# How do you determine the binomial factors of x^3-2x^2-4x+8?

Mar 3, 2018

${x}^{3} - 2 {x}^{2} - 4 x + 8 = {\left(x - 2\right)}^{2} \left(x + 2\right)$

#### Explanation:

Given:

${x}^{3} - 2 {x}^{2} - 4 x + 8$

Note that the ratio between the first and second terms is the same as that between the third and fourth terms.

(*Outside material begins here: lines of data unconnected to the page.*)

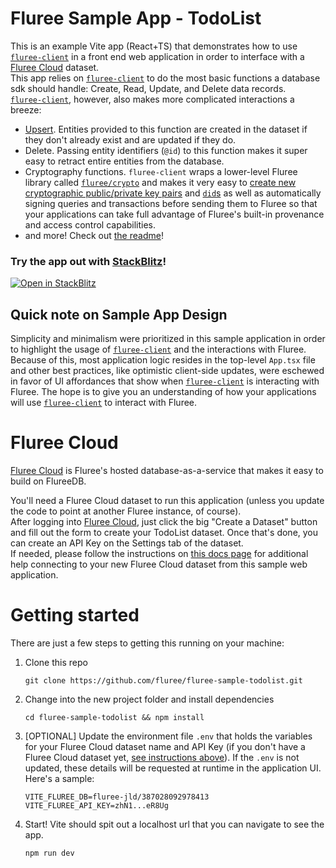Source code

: # Fluree Sample App - TodoList

This is an example Vite app (React+TS) that demonstrates how to use [`fluree-client`](https://github.com/fluree/fluree-client) in a front end web application in order to interface with a [Fluree Cloud](https://data.flur.ee/) dataset.  
This app relies on [`fluree-client`](https://github.com/fluree/fluree-client) to do the most basic functions a database sdk should handle: Create, Read, Update, and Delete data records.  
[`fluree-client`](https://github.com/fluree/fluree-client), however, also makes more complicated interactions a breeze:
 - [Upsert](https://github.com/fluree/fluree-client#upsert). Entities provided to this function are created in the dataset if they don't already exist and are updated if they do.
 - Delete. Passing entity identifiers (`@id`) to this function makes it super easy to retract entire entities from the database.
 - Cryptography functions. `fluree-client` wraps a lower-level Fluree library called [`fluree/crypto`](https://github.com/fluree/fluree.crypto) and makes it very easy to [create new cryptographic public/private key pairs](https://github.com/fluree/fluree-client#generateKeyPair) and [`did`s](https://github.com/fluree/fluree-client?tab=readme-ov-file#getDid) as well as automatically signing queries and transactions before sending them to Fluree so that your applications can take full advantage of Fluree's built-in provenance and access control capabilities.
 - and more! Check out [the readme](https://github.com/fluree/fluree-client)!


### Try the app out with [StackBlitz](https://stackblitz.com/)!
[![Open in StackBlitz](https://developer.stackblitz.com/img/open_in_stackblitz.svg)](https://stackblitz.com/github/fluree/fluree-sample-todolist?title=Fluree%20Todo%20List%20Sample)

## Quick note on Sample App Design
Simplicity and minimalism were prioritized in this sample application in order to highlight the usage of [`fluree-client`](https://github.com/fluree/fluree-client) and the interactions with Fluree. Because of this, most application logic resides in the top-level `App.tsx` file and other best practices, like optimistic client-side updates, were eschewed in favor of UI affordances that show when [`fluree-client`](https://github.com/fluree/fluree-client) is interacting with Fluree. The hope is to give you an understanding of how your applications will use [`fluree-client`](https://github.com/fluree/fluree-client) to interact with Fluree.

# Fluree Cloud
[Fluree Cloud](https://data.flur.ee/) is Fluree's hosted database-as-a-service that makes it easy to build on FlureeDB.  

You'll need a Fluree Cloud dataset to run this application (unless you update the code to point at another Fluree instance, of course).  
After logging into [Fluree Cloud](https://data.flur.ee/), just click the big "Create a Dataset" button and fill out the form to create your TodoList dataset. Once that's done, you can create an API Key on the Settings tab of the dataset.  
If needed, please follow the instructions on [this docs page](https://developers.flur.ee/docs/nexus/topics/integrating-clients-with-datasets/) for additional help connecting to your new Fluree Cloud dataset from this sample web application.

# Getting started
There are just a few steps to getting this running on your machine:

1. Clone this repo
   ```
   git clone https://github.com/fluree/fluree-sample-todolist.git
   ```
2. Change into the new project folder and install dependencies
   ```
   cd fluree-sample-todolist && npm install
   ```
3. [OPTIONAL] Update the environment file `.env` that holds the variables for your Fluree Cloud dataset name and API Key (if you don't have a Fluree Cloud dataset yet, [see instructions above](#fluree-cloud)). If the `.env` is not updated, these details will be requested at runtime in the application UI. Here's a sample:
   ```
   VITE_FLUREE_DB=fluree-jld/387028092978413
   VITE_FLUREE_API_KEY=zhN1...eR8Ug
   ```
4. Start! Vite should spit out a localhost url that you can navigate to see the app.
   ```
   npm run dev
   ```
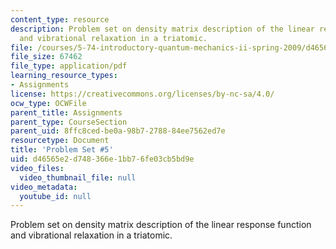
 ```yaml
---
content_type: resource
description: Problem set on density matrix description of the linear response function
  and vibrational relaxation in a triatomic.
file: /courses/5-74-introductory-quantum-mechanics-ii-spring-2009/d46565e2d748366e1bb76fe03cb5bd9e_MIT5_74s09_pset05.pdf
file_size: 67462
file_type: application/pdf
learning_resource_types:
- Assignments
license: https://creativecommons.org/licenses/by-nc-sa/4.0/
ocw_type: OCWFile
parent_title: Assignments
parent_type: CourseSection
parent_uid: 8ffc8ced-be0a-98b7-2788-84ee7562ed7e
resourcetype: Document
title: 'Problem Set #5'
uid: d46565e2-d748-366e-1bb7-6fe03cb5bd9e
video_files:
  video_thumbnail_file: null
video_metadata:
  youtube_id: null
---
```

Problem set on density matrix description of the linear response function and vibrational relaxation in a triatomic.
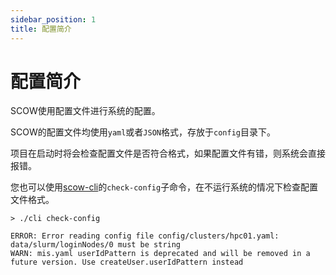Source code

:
```yaml
---
sidebar_position: 1
title: 配置简介
---
```


# 配置简介

SCOW使用配置文件进行系统的配置。

SCOW的配置文件均使用`yaml`或者`JSON`格式，存放于`config`目录下。

项目在启动时将会检查配置文件是否符合格式，如果配置文件有错，则系统会直接报错。

您也可以使用[scow-cli](../install/scow-cli.md)的`check-config`子命令，在不运行系统的情况下检查配置文件格式。

```
> ./cli check-config 

ERROR: Error reading config file config/clusters/hpc01.yaml: data/slurm/loginNodes/0 must be string
WARN: mis.yaml userIdPattern is deprecated and will be removed in a future version. Use createUser.userIdPattern instead
```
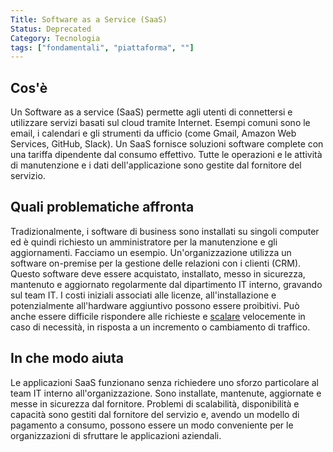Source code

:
 ```yaml
---
Title: Software as a Service (SaaS)
Status: Deprecated
Category: Tecnologia
tags: ["fondamentali", "piattaforma", ""]
---
```


## Cos'è

Un Software as a service (SaaS) permette agli utenti di connettersi e utilizzare servizi basati sul cloud tramite Internet.
Esempi comuni sono le email, i calendari e gli strumenti da ufficio (come Gmail, Amazon Web Services, GitHub, Slack).
Un SaaS fornisce soluzioni software complete con una tariffa dipendente dal consumo effettivo.
Tutte le operazioni e le attività di manutenzione e i dati dell'applicazione sono gestite dal fornitore del servizio.

## Quali problematiche affronta

Tradizionalmente, i software di business sono installati su singoli computer ed è quindi richiesto un amministratore per la manutenzione e gli aggiornamenti.
Facciamo un esempio. Un'organizzazione utilizza un software on-premise per la gestione delle relazioni con i clienti (CRM). Questo software deve essere acquistato, installato, messo in sicurezza, mantenuto e aggiornato regolarmente dal dipartimento IT interno, gravando sul team IT.
I costi iniziali associati alle licenze, all'installazione e potenzialmente all'hardware aggiuntivo possono essere proibitivi.
Può anche essere difficile rispondere alle richieste e [scalare](/it/scalability/) velocemente in caso di necessità, in risposta a un incremento o cambiamento di traffico.

## In che modo aiuta

Le applicazioni SaaS funzionano senza richiedere uno sforzo particolare al team IT interno all'organizzazione.
Sono installate, mantenute, aggiornate e messe in sicurezza dal fornitore.
Problemi di scalabilità, disponibilità e capacità sono gestiti dal fornitore del servizio e, avendo un modello di pagamento a consumo, possono essere un modo conveniente per le organizzazioni di sfruttare le applicazioni aziendali.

So this quadrinomial will factor by grouping:

${x}^{3} - 2 {x}^{2} - 4 x + 8 = \left({x}^{3} - 2 {x}^{2}\right) - \left(4 x - 8\right)$

$\textcolor{w h i t e}{{x}^{3} - 2 {x}^{2} - 4 x + 8} = {x}^{2} \left(x - 2\right) - 4 \left(x - 2\right)$

$\textcolor{w h i t e}{{x}^{3} - 2 {x}^{2} - 4 x + 8} = \left({x}^{2} - 4\right) \left(x - 2\right)$

$\textcolor{w h i t e}{{x}^{3} - 2 {x}^{2} - 4 x + 8} = \left({x}^{2} - {2}^{2}\right) \left(x - 2\right)$

$\textcolor{w h i t e}{{x}^{3} - 2 {x}^{2} - 4 x + 8} = \left(x - 2\right) \left(x + 2\right) \left(x - 2\right)$

$\textcolor{w h i t e}{{x}^{3} - 2 {x}^{2} - 4 x + 8} = {\left(x - 2\right)}^{2} \left(x + 2\right)$